In later years, when he was become the meditating philosopher, and, at the same time, indulged in more cheerful contemplations of life, he produced ‘Wilhelm Meister’s Apprenticeship,’ intended to elucidate problems of psychology. The stage being the symbol of life, his hero is thrown among players, and both the real drama, and the drama of life are analyzed, with perpetual illustrations of the one by the other. After an interval of some years, Goethe, in a second part, exhibited his pupil advanced as on a sort of journey. Conscious that his problem, like that of Faustus, was insoluble, he has not dared to exhibit either Faustus in heaven or Wilhelm as a master. Like the Faustus, Wilhelm Meister is still ‘caviare to the million.’

In a third romance, ‘Elective Affinities,’ Goethe treats subtilely of that passion to which Lord Bacon says “the stage is more beholden than the life of man.” As the chemical title suggests, he shows how the felicity of a married couple is marred by the intrusion of other minds, with which each consort has more affinity than with the companion previously chosen.

When ‘Wilhelm Meister’ first appeared, the narrative of Wilhelm’s childhood was related with such spirit and air of truth, that it was believed to be the author’s own personal history; and, in truth, the resemblance between the feigned and real history was soon made manifest by the appearance of Goethe’s own memoirs, under the puzzling title ‘From my Life: Fiction and Truth;’ so entitled, to allow for the unconscious illusions to which we are exposed, when, in advanced life, we try to recollect the occurrences of childhood, and unintentionally confound memory with imagination. These memoirs, including his foreign travels, amount already to nine volumes, and others are to follow; but these earlier volumes treat solely of the author’s intellectual life. Concerning much that men are inquisitive about, he says nothing. Not a hint is dropped concerning the fortune of his father, or the amount of profit which he himself derived from his writings. His being ennobled was an incident which he thought too unimportant for notice; and of honours and distinctions conferred on him he seldom condescends to speak.

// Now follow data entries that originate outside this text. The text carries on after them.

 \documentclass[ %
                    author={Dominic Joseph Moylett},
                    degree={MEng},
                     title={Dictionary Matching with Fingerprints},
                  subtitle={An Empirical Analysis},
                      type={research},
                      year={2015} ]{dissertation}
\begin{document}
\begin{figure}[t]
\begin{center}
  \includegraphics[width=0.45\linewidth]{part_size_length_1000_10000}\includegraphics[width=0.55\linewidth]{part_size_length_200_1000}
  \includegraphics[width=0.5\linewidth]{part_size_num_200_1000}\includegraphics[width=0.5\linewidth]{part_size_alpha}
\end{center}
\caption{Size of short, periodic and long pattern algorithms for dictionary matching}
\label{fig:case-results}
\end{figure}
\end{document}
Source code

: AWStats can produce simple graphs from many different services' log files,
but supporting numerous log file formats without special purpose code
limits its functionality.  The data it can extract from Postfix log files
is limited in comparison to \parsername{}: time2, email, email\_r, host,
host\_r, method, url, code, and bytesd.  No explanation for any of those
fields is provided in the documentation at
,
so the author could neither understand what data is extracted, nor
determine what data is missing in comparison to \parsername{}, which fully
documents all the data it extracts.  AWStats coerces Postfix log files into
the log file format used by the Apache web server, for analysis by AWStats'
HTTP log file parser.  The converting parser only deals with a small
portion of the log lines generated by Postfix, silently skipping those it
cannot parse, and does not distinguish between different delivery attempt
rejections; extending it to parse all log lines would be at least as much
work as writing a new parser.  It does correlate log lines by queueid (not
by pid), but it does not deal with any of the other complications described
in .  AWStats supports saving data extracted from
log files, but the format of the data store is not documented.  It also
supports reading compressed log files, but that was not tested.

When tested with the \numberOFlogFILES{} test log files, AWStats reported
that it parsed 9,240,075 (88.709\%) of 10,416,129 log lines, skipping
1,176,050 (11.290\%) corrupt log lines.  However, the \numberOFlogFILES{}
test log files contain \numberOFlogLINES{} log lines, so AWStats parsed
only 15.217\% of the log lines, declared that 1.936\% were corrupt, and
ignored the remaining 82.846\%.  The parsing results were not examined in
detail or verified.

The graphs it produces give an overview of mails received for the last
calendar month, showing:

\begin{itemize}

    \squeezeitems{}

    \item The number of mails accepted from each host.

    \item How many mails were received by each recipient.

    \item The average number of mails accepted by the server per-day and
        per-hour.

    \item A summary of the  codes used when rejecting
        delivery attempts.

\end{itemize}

Among the studies which partook of Goethe’s attention were antiquities and the fine arts. This led to the composition of a masterpiece, his critical characteristic of Winkelman, and an account of Hackert, the landscape painter. The same course of study led him to translate that delightful work, the auto-biography of Benvenuto Cellini, which was first made known to the European public by the Earl of Bristol, late Bishop of Derry, and which is now in the hands of all lovers of the fine arts. On art, in its various branches, Goethe’s prose writings are very numerous. As a critic also he has written much, and his criticism is remarkably indulgent and generous.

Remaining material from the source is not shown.